The third form of expropriation is that of nature. Capital considers the air, water, and soil to be “free” resources to be used and abused, so long as money can be made. The disharmonies created between society and nature, while existent in previous systems of production, rise to entire new levels with capitalism. The profits accumulated by polluting air, soil, and water allow for great accumulations of capital, always built upon the exploitation of labor, which gives rise to more expropriation of the earth. Nature eventually loses its elasticity, its capacity for regeneration, and this requires an intensification, by chemical and mechanical means, of the expropriation.

We have, then, a final example of the interplay between expropriation and exploitation. Nature is stolen by capital, so that labor can be further exploited. In addition, land, water, even air, are made into commodities that can be bought and sold, again creating new arenas for accumulation. The social costs of capital’s abuse of nature is typically borne by workers and peasants. They live where air pollution is worst, where the soil has been most degraded. They drink contaminated water. Their workplaces and their hunting and fishing grounds are fouled in multiple ways. When floods, hurricanes, and droughts, caused and exacerbated by capitalist-induced global warming, descend upon humanity, the least of us suffer most.

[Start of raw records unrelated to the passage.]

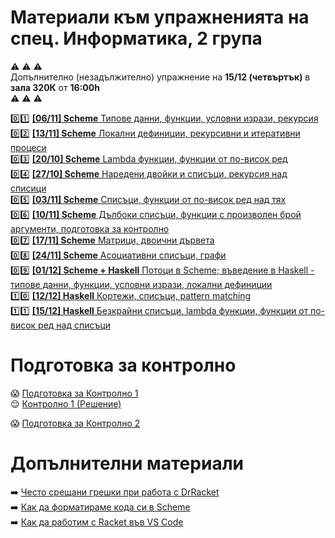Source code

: # Материали към упражненията на спец. Информатика, 2 група

:warning: :warning: :warning:  
Допълнително (незадължително) упражнение на **15/12 (четвъртък)** в **зала 320К** от **16:00h**  
:warning: :warning: :warning:

:zero::one: [**[06/11] Scheme** Типове данни, функции, условни изрази, рекурсия](./01)  
:zero::two: [**[13/11] Scheme** Локални дефиниции, рекурсивни и итеративни процеси](./02)  
:zero::three: [**[20/10] Scheme** Lambda функции, функции от по-висок ред](./03)  
:zero::four: [**[27/10] Scheme** Наредени двойки и списъци, рекурсия над списици](./04)  
:zero::five: [**[03/11] Scheme** Списъци, функции от по-висок ред над тях](./05)  
:zero::six: [**[10/11] Scheme** Дълбоки списъци, функции с произволен брой аргументи, подготовка за контролно](./06)  
:zero::seven: [**[17/11] Scheme** Матрици, двоични дървета](./07)  
:zero::eight: [**[24/11] Scheme** Асоциативни списъци, графи](./08)  
:zero::nine: [**[01/12] Scheme + Haskell** Потоци в Scheme; въведение в Haskell - типове данни, функции, условни изрази, локални дефиниции](./09)  
:one::zero: [**[12/12] Haskell** Кортежи, списъци, pattern matching](./10)  
:one::one: [**[15/12] Haskell** Безкрайни списъци, lambda функции, функции от по-висок ред над списъци](./11)  

# Подготовка за контролно

:scream: [Подготовка за Контролно 1](./exams/01-exam)  
:relieved: [Контролно 1 (Решение)](./exams/01-exam/exam-2022-2023)  

:scream: [Подготовка за Контролно 2](./exams/02-exam)  

# Допълнителни материали

:arrow_right: [Често срещани грешки при работа с DrRacket](./additional-materials/scheme-common-pitfalls.md)  
:arrow_right: [Как да форматираме кода си в Scheme](./additional-materials/scheme-formatting.md)  
:arrow_right: [Как да работим с Racket във VS Code](./additional-materials/scheme-vscode.md)
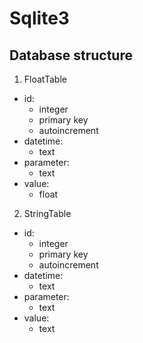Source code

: # Sqlite3


## Database structure
1. FloatTable
 - id: 
    - integer 
    - primary key 
    - autoincrement
 - datetime:
    - text
 - parameter:
    - text
 - value:
    - float

2. StringTable
 - id: 
    - integer 
    - primary key 
    - autoincrement
 - datetime:
    - text
 - parameter:
    - text
 - value:
    - text
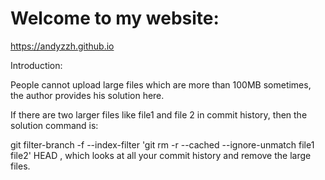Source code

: # Welcome to my website:
<https://andyzzh.github.io>

Introduction:

  People cannot upload large files which are more than 100MB sometimes, the author provides his solution here.
  
  If there are two larger files like file1 and file 2 in commit history, then the solution command is:
  
  git filter-branch -f --index-filter 'git rm -r --cached --ignore-unmatch file1 file2' HEAD , which looks at all your commit history and remove the large files.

Before we look at how best to resist exploitation and expropriation, it is important to understand that every aspect of production is determined by them. The way work is organized, the lifespan and safety of the product, the engineering and technological profile, all are determined by the metric of profitability. Given that the only active element that can impede capital’s monomaniacal commitment to the bottom line is the workforce, control of labor is of paramount importance. Technology that might encourage employee ingenuity, for example, through using and adjusting machinery or software, will be rejected if there is another technology that give management more control. Production methods that could significantly lower global warming will always be rejected if there are more profitable alternatives.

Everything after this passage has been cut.